## What you need to do
Using the data below, work out how many of its lines contain "hello", and give that number with nothing added.

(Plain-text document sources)
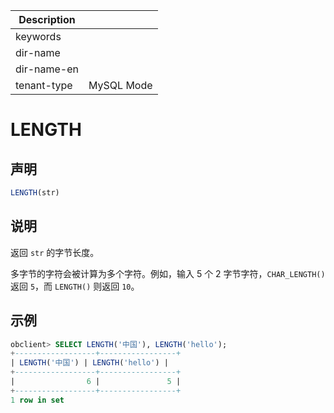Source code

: | Description   |                 |
|---------------|-----------------|
| keywords      |                 |
| dir-name      |                 |
| dir-name-en   |                 |
| tenant-type   | MySQL Mode      |

# LENGTH

## 声明

```sql
LENGTH(str)
```

## 说明

返回 `str` 的字节长度。

多字节的字符会被计算为多个字符。例如，输入 5 个 2 字节字符，`CHAR_LENGTH()` 返回 `5`，而 `LENGTH()` 则返回 `10`。

## 示例

```sql
obclient> SELECT LENGTH('中国'), LENGTH('hello');
+------------------+-----------------+
| LENGTH('中国') | LENGTH('hello') |
+------------------+-----------------+
|                6 |               5 |
+------------------+-----------------+
1 row in set
```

## Completed exercise
2